Data entries:
= Beginning of Section =

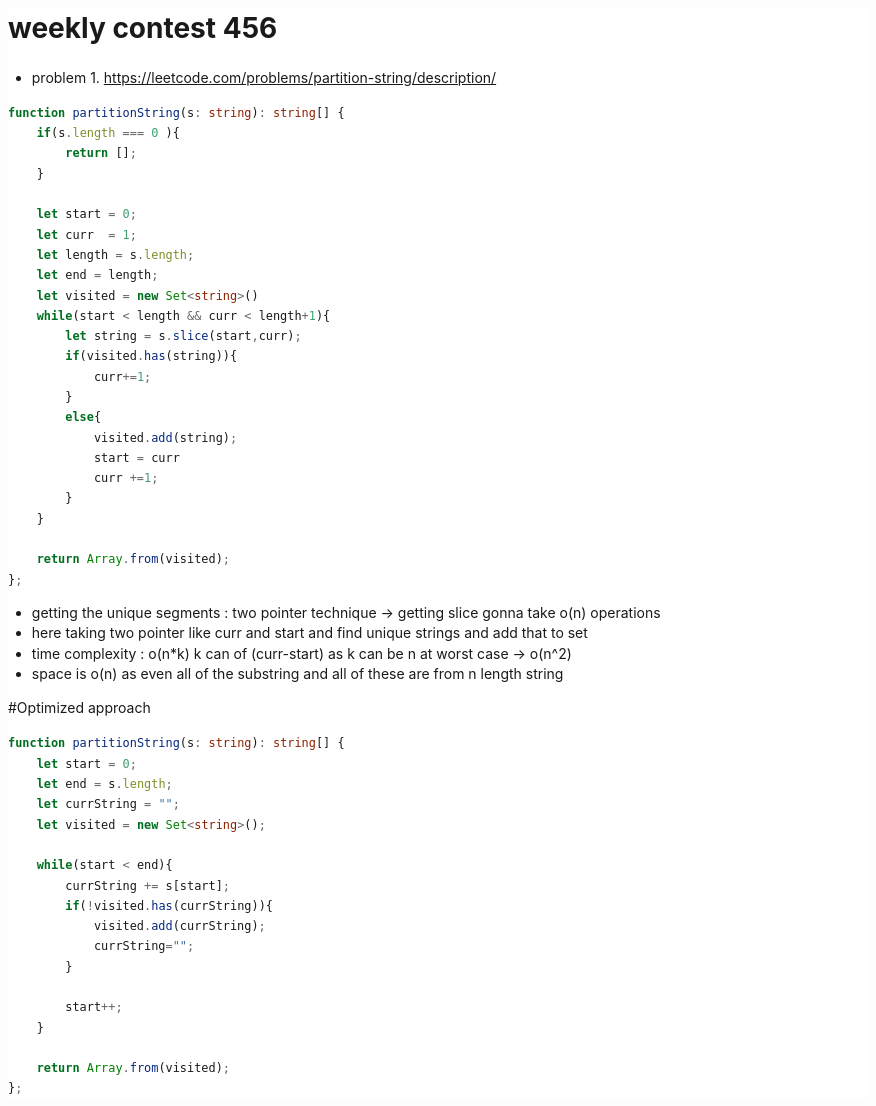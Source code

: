 
# weekly contest 456


- problem 1.  https://leetcode.com/problems/partition-string/description/

```ts
function partitionString(s: string): string[] {
    if(s.length === 0 ){
        return [];
    }
    
    let start = 0;
    let curr  = 1;
    let length = s.length;
    let end = length;
    let visited = new Set<string>()
    while(start < length && curr < length+1){
        let string = s.slice(start,curr);
        if(visited.has(string)){
            curr+=1;
        }
        else{
            visited.add(string);
            start = curr
            curr +=1;
        }
    }

    return Array.from(visited);
};
```

- getting the unique segments : two pointer technique -> getting slice gonna take o(n) operations 
- here taking two pointer like curr and start and find unique strings and add that to set
- time complexity : o(n*k) k can of (curr-start) as k can be n at worst case -> o(n^2)
- space is o(n) as even all of the substring and all of these are from n length string

#Optimized approach

```ts
function partitionString(s: string): string[] {
    let start = 0;
    let end = s.length;
    let currString = "";
    let visited = new Set<string>();

    while(start < end){
        currString += s[start];
        if(!visited.has(currString)){
            visited.add(currString);
            currString="";
        }

        start++;
    }

    return Array.from(visited);
};

```
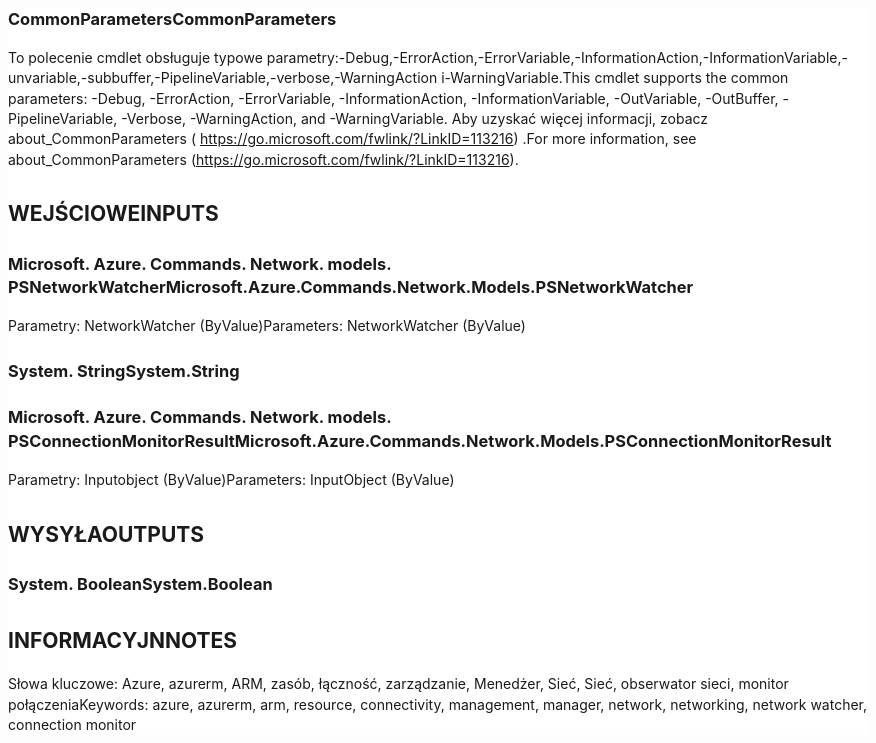 ### <span data-ttu-id="d7cc8-141">CommonParameters</span><span class="sxs-lookup"><span data-stu-id="d7cc8-141">CommonParameters</span></span>
<span data-ttu-id="d7cc8-142">To polecenie cmdlet obsługuje typowe parametry:-Debug,-ErrorAction,-ErrorVariable,-InformationAction,-InformationVariable,-unvariable,-subbuffer,-PipelineVariable,-verbose,-WarningAction i-WarningVariable.</span><span class="sxs-lookup"><span data-stu-id="d7cc8-142">This cmdlet supports the common parameters: -Debug, -ErrorAction, -ErrorVariable, -InformationAction, -InformationVariable, -OutVariable, -OutBuffer, -PipelineVariable, -Verbose, -WarningAction, and -WarningVariable.</span></span> <span data-ttu-id="d7cc8-143">Aby uzyskać więcej informacji, zobacz about_CommonParameters ( https://go.microsoft.com/fwlink/?LinkID=113216) .</span><span class="sxs-lookup"><span data-stu-id="d7cc8-143">For more information, see about_CommonParameters (https://go.microsoft.com/fwlink/?LinkID=113216).</span></span>

## <span data-ttu-id="d7cc8-144">WEJŚCIOWE</span><span class="sxs-lookup"><span data-stu-id="d7cc8-144">INPUTS</span></span>

### <span data-ttu-id="d7cc8-145">Microsoft. Azure. Commands. Network. models. PSNetworkWatcher</span><span class="sxs-lookup"><span data-stu-id="d7cc8-145">Microsoft.Azure.Commands.Network.Models.PSNetworkWatcher</span></span>
<span data-ttu-id="d7cc8-146">Parametry: NetworkWatcher (ByValue)</span><span class="sxs-lookup"><span data-stu-id="d7cc8-146">Parameters: NetworkWatcher (ByValue)</span></span>

### <span data-ttu-id="d7cc8-147">System. String</span><span class="sxs-lookup"><span data-stu-id="d7cc8-147">System.String</span></span>

### <span data-ttu-id="d7cc8-148">Microsoft. Azure. Commands. Network. models. PSConnectionMonitorResult</span><span class="sxs-lookup"><span data-stu-id="d7cc8-148">Microsoft.Azure.Commands.Network.Models.PSConnectionMonitorResult</span></span>
<span data-ttu-id="d7cc8-149">Parametry: Inputobject (ByValue)</span><span class="sxs-lookup"><span data-stu-id="d7cc8-149">Parameters: InputObject (ByValue)</span></span>

## <span data-ttu-id="d7cc8-150">WYSYŁA</span><span class="sxs-lookup"><span data-stu-id="d7cc8-150">OUTPUTS</span></span>

### <span data-ttu-id="d7cc8-151">System. Boolean</span><span class="sxs-lookup"><span data-stu-id="d7cc8-151">System.Boolean</span></span>

## <span data-ttu-id="d7cc8-152">INFORMACYJN</span><span class="sxs-lookup"><span data-stu-id="d7cc8-152">NOTES</span></span>
<span data-ttu-id="d7cc8-153">Słowa kluczowe: Azure, azurerm, ARM, zasób, łączność, zarządzanie, Menedżer, Sieć, Sieć, obserwator sieci, monitor połączenia</span><span class="sxs-lookup"><span data-stu-id="d7cc8-153">Keywords: azure, azurerm, arm, resource, connectivity, management, manager, network, networking, network watcher, connection monitor</span></span>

= End of Section =

YOUR INSTRUCTIONS> Within the data, count the lines that hold the word "models". Answer with the figure and nothing more.

SOLUTION TO THE PROBLEM> 2